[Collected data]

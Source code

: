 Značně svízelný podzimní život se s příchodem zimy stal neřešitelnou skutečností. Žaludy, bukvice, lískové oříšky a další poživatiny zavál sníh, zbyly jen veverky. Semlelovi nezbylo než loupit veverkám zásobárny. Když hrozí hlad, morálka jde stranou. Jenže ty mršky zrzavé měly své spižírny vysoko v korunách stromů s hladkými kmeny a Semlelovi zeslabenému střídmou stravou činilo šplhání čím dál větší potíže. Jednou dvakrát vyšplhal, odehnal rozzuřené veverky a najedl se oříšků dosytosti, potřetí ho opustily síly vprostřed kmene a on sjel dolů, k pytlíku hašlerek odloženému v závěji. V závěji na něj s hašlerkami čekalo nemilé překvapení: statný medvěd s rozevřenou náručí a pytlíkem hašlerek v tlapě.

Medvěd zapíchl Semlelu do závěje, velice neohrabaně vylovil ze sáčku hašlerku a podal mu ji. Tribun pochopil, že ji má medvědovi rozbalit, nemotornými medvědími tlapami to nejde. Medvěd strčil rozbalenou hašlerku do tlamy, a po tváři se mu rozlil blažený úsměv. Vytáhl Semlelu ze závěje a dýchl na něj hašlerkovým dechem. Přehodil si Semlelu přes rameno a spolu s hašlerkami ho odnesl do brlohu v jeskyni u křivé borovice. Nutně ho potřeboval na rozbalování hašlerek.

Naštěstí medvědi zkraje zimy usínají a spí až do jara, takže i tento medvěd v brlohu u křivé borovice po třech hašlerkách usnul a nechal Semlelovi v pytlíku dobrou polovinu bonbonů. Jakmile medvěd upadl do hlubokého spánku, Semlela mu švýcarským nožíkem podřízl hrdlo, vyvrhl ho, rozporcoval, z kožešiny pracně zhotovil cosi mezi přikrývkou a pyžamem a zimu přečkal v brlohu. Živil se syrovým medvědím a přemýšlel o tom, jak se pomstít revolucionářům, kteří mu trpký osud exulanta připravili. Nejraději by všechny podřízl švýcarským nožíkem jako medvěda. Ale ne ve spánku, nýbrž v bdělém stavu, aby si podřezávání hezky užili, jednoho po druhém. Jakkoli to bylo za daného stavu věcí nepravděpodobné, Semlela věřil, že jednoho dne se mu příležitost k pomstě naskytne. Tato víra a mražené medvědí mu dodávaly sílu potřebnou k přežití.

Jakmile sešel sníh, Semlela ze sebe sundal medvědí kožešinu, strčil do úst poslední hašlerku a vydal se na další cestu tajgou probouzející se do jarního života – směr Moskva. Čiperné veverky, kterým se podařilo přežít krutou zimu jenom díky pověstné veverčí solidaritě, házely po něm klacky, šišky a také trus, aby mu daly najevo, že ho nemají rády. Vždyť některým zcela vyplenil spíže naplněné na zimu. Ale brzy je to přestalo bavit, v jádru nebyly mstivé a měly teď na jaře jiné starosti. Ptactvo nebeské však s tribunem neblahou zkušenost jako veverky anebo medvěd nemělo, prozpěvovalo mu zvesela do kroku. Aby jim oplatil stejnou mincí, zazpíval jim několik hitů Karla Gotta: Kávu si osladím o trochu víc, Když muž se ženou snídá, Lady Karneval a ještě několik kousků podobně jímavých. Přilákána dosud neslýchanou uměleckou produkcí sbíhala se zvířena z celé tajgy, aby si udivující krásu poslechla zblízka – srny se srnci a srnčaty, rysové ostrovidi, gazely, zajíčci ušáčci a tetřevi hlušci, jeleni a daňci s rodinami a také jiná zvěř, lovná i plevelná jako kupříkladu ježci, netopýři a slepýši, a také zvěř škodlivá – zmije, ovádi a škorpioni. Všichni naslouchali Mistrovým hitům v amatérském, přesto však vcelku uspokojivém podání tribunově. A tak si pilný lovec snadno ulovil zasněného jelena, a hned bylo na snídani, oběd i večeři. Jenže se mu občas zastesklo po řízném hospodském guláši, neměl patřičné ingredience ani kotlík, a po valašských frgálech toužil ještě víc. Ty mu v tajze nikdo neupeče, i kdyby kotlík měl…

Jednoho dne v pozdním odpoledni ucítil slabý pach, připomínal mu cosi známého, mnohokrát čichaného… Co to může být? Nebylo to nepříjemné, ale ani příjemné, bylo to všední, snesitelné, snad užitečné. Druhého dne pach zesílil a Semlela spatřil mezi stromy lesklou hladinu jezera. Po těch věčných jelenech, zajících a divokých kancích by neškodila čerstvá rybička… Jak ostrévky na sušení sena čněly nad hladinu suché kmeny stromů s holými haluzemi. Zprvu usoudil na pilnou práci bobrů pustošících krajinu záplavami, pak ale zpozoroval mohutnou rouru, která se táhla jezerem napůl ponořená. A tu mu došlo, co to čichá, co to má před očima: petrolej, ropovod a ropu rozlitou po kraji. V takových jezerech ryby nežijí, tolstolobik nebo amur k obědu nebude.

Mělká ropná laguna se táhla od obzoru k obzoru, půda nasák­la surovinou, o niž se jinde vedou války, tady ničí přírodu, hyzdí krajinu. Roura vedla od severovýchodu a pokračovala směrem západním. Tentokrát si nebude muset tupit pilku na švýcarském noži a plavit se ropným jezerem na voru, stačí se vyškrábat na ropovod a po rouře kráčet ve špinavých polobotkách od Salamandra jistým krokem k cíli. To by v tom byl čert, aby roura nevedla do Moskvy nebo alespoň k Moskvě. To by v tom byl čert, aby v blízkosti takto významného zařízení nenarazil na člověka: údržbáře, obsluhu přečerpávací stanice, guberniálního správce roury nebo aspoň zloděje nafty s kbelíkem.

TASK INSTRUCTIONS ::
Only the lines from the one containing "Jednoho dne v pozdním" through the last line above belong in your answer. Retype them exactly.

RESULT OF THE TASK ::
Jednoho dne v pozdním odpoledni ucítil slabý pach, připomínal mu cosi známého, mnohokrát čichaného… Co to může být? Nebylo to nepříjemné, ale ani příjemné, bylo to všední, snesitelné, snad užitečné. Druhého dne pach zesílil a Semlela spatřil mezi stromy lesklou hladinu jezera. Po těch věčných jelenech, zajících a divokých kancích by neškodila čerstvá rybička… Jak ostrévky na sušení sena čněly nad hladinu suché kmeny stromů s holými haluzemi. Zprvu usoudil na pilnou práci bobrů pustošících krajinu záplavami, pak ale zpozoroval mohutnou rouru, která se táhla jezerem napůl ponořená. A tu mu došlo, co to čichá, co to má před očima: petrolej, ropovod a ropu rozlitou po kraji. V takových jezerech ryby nežijí, tolstolobik nebo amur k obědu nebude.

Mělká ropná laguna se táhla od obzoru k obzoru, půda nasák­la surovinou, o niž se jinde vedou války, tady ničí přírodu, hyzdí krajinu. Roura vedla od severovýchodu a pokračovala směrem západním. Tentokrát si nebude muset tupit pilku na švýcarském noži a plavit se ropným jezerem na voru, stačí se vyškrábat na ropovod a po rouře kráčet ve špinavých polobotkách od Salamandra jistým krokem k cíli. To by v tom byl čert, aby roura nevedla do Moskvy nebo alespoň k Moskvě. To by v tom byl čert, aby v blízkosti takto významného zařízení nenarazil na člověka: údržbáře, obsluhu přečerpávací stanice, guberniálního správce roury nebo aspoň zloděje nafty s kbelíkem.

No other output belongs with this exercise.